*Task item*.
Working from the data below, write out exactly the lines from its first through the line that contains "The deadline for", both ends included and pictures omitted.

*Records for the exercise*.

-.-.-

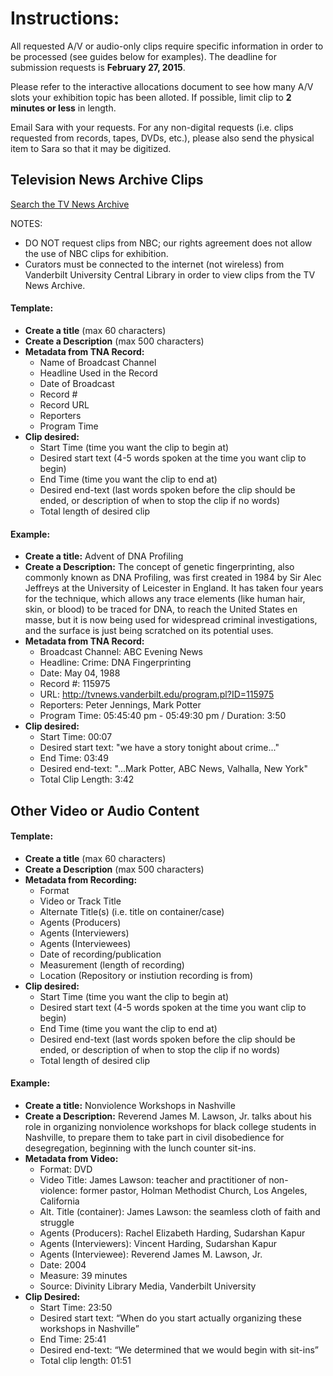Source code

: # Instructions:
All requested A/V or audio-only clips require specific information in order to be processed (see guides below for examples). 
The deadline for submission requests is **February 27, 2015**.

Please refer to the interactive allocations document to see how many A/V slots your exhibition topic has been alloted. If possible, limit clip to 
**2 minutes or less** in length. 

Email Sara with your requests. For any non-digital requests (i.e. clips requested from records, tapes, DVDs, etc.), please also 
send the physical item to Sara so that it may be digitized.

## Television News Archive Clips
[Search the TV News Archive](http://tvnews.vanderbilt.edu/)

NOTES: 
* DO NOT request clips from NBC; our rights agreement does not allow the use of NBC clips for exhibition. 
* Curators must be connected to the internet (not wireless) from Vanderbilt University Central Library in order to view clips from the TV News Archive.

#### Template:
* **Create a title** (max 60 characters)
* **Create a Description** (max 500 characters)
* **Metadata from TNA Record:**
  * Name of Broadcast Channel
  * Headline Used in the Record
  * Date of Broadcast
  * Record #
  * Record URL
  * Reporters
  * Program Time
* **Clip desired:**
  * Start Time (time you want the clip to begin at)
  * Desired start text (4-5 words spoken at the time you want clip to begin)
  * End Time (time you want the clip to end at)
  * Desired end-text (last words spoken before the clip should be ended, or description of when to stop the clip if no words)
  * Total length of desired clip

#### Example:
* **Create a title:** Advent of DNA Profiling
* **Create a Description:** The concept of genetic fingerprinting, also commonly known as DNA Profiling, 
was first created in 1984 by Sir Alec Jeffreys at the University of Leicester in England. It has taken four years for the 
technique, which allows any trace elements (like human hair, skin, or blood) to be traced for DNA, to reach the United States 
en masse, but it is now being used for widespread criminal investigations, and the surface is just being scratched on its 
potential uses. 
* **Metadata from TNA Record:**
  * Broadcast Channel: ABC Evening News
  * Headline: Crime: DNA Fingerprinting
  * Date: May 04, 1988
  * Record #: 115975
  * URL: http://tvnews.vanderbilt.edu/program.pl?ID=115975
  * Reporters: Peter Jennings, Mark Potter
  * Program Time: 05:45:40 pm - 05:49:30 pm / Duration: 3:50
* **Clip desired:**
  * Start Time: 00:07
  * Desired start text: "we have a story tonight about crime..."
  * End Time: 03:49
  * Desired end-text: "...Mark Potter, ABC News, Valhalla, New York"
  * Total Clip Length: 3:42

## Other Video or Audio Content
#### Template:
* **Create a title** (max 60 characters)
* **Create a Description** (max 500 characters)
* **Metadata from Recording:**
  * Format
  * Video or Track Title
  * Alternate Title(s) (i.e. title on container/case)
  * Agents (Producers)
  * Agents (Interviewers)
  * Agents (Interviewees)
  * Date of recording/publication
  * Measurement (length of recording)
  * Location (Repository or instiution recording is from)
* **Clip desired:**
  * Start Time (time you want the clip to begin at)
  * Desired start text (4-5 words spoken at the time you want clip to begin)
  * End Time (time you want the clip to end at)
  * Desired end-text (last words spoken before the clip should be ended, or description of when to stop the clip if no words)
  * Total length of desired clip
  
#### Example:

* **Create a title:** Nonviolence Workshops in Nashville
* **Create a Description:** Reverend James M. Lawson, Jr. talks about his role in organizing nonviolence workshops 
for black college students in Nashville, to prepare them to take part in civil disobedience for desegregation, beginning with the lunch counter sit-ins.
* **Metadata from Video:**
  *	Format: DVD
  *	Video Title: James Lawson: teacher and practitioner of non-violence: former pastor, Holman Methodist Church, Los Angeles, California
  *	Alt. Title (container): James Lawson: the seamless cloth of faith and struggle
  *	Agents (Producers):  Rachel Elizabeth Harding, Sudarshan Kapur
  *	Agents (Interviewers): Vincent Harding, Sudarshan Kapur
  *	Agents (Interviewee): Reverend James M. Lawson, Jr.
  *	Date: 2004
  *	Measure: 39 minutes
  *	Source: Divinity Library Media, Vanderbilt University 
* **Clip Desired:**
  *	Start Time:  23:50
  *	Desired start text: “When do you start actually organizing these workshops in Nashville”
  *	End Time: 25:41
  *	Desired end-text: “We determined that we would begin with sit-ins”
  *	Total clip length: 01:51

-.-.-

*Result of this task*.
Source code

: # Instructions:
All requested A/V or audio-only clips require specific information in order to be processed (see guides below for examples). 
The deadline for submission requests is **February 27, 2015**.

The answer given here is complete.